Focus sur le droit de suite
et les photographies
Les œuvres concernées par le droit de suite
Applicable aux seules œuvres originales graphiques et plastiques, le droit de suite ne vise que les œuvres « incarnées » dans un support matériel. S’agissant des photographies, le droit de suite ne s’applique qu’à un tirage original et aux exemplaires exécutés en quantité limitée par l’artiste lui-même ou sous sa responsabilité.
L’article R.122-2 du CPI précise que les œuvres exécutées en nombre limité d’exemplaires et sous la responsabilité de l’auteur sont considérées comme œuvres d’art originales au sens du droit de suite si elles sont numérotées ou signées ou dûment autorisées d’une autre manière par l’auteur. Sont ainsi visées les œuvres photographiques signées, dans la limite de trente exemplaires, quels qu’en soient le format et le support.
Le support peut être papier ou numérique, notamment via un jeton non fongible (NFT).
Les bénéficiaires du droit de suite
Ressortissant d’un Etat membre de l’Union européenne ou de l’EEE
Bénéficient du droit de suite, les auteurs et leurs héritiers ressortissants d’un Etat membre de la Communauté européenne (en savoir plus) ou d’un Etat partie à l’accord sur l’Espace économique européen (en savoir plus).
L’article L.123-7 du CPI précise qu’après le décès de l’auteur, le droit de suite subsiste au profit de ses héritiers et, pour l’usufruit prévu à l’article L. 123-6 du même code, de son conjoint, pendant l’année civile en cours et les soixante-dix années suivantes.
Sous réserve des droits des descendants et du conjoint survivant non divorcé, l’auteur peut transmettre le droit de suite par legs.
En l’absence d’héritier et de legs du droit de suite, ce dernier revient au légataire universel ou, à défaut, au détenteur du droit moral.
En l’absence d’ayant droit connu, ou en cas de vacance ou de déshérence, le tribunal judiciaire peut confier le bénéfice du droit de suite à un organisme de gestion collective.
Non-ressortissant d’un Etat membre de l’Union européenne ou de l’EEE
Les auteurs et leurs héritiers non ressortissants d’un Etat membre de la Communauté européenne ou d’un Etat partie à l’accord sur l’Espace économique européen et leurs ayants droit sont admis au bénéfice de la protection prévue au présent article si la législation de l’Etat dont ils sont ressortissants admet la protection du droit de suite des auteurs des Etats membres et de leurs ayants droit.
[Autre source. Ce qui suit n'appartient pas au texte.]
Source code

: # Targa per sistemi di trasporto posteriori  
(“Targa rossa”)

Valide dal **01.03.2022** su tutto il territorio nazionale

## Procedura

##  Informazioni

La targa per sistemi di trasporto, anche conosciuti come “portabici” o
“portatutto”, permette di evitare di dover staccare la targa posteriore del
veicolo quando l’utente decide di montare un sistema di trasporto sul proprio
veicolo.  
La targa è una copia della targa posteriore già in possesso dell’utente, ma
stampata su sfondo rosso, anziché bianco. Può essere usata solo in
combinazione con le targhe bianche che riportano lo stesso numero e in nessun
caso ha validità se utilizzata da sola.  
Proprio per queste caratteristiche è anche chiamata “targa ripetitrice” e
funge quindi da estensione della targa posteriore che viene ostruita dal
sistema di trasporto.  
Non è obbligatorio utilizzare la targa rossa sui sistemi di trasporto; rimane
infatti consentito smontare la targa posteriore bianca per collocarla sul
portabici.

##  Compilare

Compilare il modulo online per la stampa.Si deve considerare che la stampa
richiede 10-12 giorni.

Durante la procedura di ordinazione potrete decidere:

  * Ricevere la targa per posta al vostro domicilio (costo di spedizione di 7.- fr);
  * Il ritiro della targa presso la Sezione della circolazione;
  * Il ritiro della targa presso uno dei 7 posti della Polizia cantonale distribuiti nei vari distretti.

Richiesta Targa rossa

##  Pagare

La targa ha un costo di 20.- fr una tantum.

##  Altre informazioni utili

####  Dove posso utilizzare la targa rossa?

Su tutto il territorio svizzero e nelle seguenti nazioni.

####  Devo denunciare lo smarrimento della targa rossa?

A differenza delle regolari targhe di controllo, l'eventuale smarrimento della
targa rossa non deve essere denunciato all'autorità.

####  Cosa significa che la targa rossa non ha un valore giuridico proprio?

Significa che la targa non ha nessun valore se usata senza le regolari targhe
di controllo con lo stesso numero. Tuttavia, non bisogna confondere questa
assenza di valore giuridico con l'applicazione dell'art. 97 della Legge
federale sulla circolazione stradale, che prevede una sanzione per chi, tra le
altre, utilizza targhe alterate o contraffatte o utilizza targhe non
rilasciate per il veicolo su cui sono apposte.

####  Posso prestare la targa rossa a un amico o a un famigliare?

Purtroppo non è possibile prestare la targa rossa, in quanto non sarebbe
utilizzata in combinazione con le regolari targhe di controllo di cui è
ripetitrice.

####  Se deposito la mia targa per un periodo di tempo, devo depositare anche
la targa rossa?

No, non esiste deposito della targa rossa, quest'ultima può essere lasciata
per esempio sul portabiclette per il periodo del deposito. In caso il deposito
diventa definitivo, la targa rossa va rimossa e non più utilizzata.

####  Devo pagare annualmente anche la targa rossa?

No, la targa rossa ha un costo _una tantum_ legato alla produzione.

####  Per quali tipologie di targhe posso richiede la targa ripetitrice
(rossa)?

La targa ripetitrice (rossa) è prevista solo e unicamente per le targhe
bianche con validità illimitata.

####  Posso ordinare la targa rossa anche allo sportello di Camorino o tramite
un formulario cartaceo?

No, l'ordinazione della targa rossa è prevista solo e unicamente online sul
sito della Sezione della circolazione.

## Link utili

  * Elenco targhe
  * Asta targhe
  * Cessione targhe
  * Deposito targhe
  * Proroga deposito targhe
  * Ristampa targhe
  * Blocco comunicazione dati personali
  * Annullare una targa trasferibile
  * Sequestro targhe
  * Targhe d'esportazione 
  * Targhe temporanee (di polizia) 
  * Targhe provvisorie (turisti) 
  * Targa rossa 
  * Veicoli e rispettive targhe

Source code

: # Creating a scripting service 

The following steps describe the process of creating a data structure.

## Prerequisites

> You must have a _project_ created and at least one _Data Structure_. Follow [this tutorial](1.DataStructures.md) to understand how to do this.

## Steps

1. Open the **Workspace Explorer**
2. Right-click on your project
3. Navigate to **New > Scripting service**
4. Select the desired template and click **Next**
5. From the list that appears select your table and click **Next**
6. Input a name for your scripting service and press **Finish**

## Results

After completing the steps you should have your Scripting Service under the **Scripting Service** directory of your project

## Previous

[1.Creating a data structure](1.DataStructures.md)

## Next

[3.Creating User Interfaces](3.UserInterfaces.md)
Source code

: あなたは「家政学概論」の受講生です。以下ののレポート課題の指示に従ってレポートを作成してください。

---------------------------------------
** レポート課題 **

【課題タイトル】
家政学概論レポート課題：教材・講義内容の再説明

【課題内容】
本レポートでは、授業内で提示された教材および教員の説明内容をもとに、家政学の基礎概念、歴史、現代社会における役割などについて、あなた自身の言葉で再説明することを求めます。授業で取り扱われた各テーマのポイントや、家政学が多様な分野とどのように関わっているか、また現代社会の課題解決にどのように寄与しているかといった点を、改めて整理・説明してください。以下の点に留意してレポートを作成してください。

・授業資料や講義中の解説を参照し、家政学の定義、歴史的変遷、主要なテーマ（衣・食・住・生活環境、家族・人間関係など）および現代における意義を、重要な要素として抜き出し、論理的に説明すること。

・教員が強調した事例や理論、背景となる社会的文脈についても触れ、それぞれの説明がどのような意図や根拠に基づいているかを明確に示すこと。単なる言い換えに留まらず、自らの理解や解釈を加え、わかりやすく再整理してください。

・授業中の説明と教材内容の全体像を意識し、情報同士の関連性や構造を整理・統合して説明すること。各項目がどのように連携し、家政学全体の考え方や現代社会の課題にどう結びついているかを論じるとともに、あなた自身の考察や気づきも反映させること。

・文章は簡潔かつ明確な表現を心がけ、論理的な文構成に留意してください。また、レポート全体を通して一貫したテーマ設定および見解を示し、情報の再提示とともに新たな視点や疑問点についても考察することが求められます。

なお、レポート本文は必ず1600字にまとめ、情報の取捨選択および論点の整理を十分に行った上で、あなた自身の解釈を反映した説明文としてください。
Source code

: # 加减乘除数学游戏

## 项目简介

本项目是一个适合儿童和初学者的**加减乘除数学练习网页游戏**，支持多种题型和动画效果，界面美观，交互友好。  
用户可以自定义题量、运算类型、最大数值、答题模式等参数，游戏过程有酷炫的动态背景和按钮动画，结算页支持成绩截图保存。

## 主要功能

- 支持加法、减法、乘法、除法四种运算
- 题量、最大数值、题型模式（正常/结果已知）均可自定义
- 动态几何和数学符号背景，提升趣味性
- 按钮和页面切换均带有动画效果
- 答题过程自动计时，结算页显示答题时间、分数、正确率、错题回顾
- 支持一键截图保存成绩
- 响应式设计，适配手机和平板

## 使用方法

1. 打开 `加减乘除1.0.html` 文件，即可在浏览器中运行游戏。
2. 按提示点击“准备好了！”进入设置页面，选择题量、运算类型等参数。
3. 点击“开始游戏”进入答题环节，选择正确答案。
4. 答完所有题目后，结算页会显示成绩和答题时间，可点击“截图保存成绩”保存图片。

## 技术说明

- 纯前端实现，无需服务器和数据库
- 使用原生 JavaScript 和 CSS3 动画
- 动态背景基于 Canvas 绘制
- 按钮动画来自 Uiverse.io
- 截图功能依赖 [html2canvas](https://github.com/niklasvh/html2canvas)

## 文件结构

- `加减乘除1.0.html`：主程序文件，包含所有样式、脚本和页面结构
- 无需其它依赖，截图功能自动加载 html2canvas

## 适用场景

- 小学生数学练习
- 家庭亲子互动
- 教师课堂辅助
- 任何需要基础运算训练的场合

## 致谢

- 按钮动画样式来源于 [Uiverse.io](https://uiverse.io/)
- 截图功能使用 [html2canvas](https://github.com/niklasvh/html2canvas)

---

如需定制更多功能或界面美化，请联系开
L’article R.122-4 ajoute que la protection accordée l’est pour la durée pendant laquelle ces auteurs et ayants droit sont admis à exercer ce droit dans leur pays.
L’article R.122-4 du CPI ajoute que les auteurs non ressortissants des Etats mentionnés ci-dessus qui, au cours de leur carrière artistique, ont participé à la vie de l’art français et ont eu, pendant au moins cinq années, même non consécutives, leur résidence en France, peuvent, sans condition de réciprocité, être admis à bénéficier du droit de suite. Leurs ayants droit jouissent de la même faculté. Les auteurs intéressés ou leurs ayants droit doivent présenter une demande au ministre chargé de la culture qui statue après avis d’une commission.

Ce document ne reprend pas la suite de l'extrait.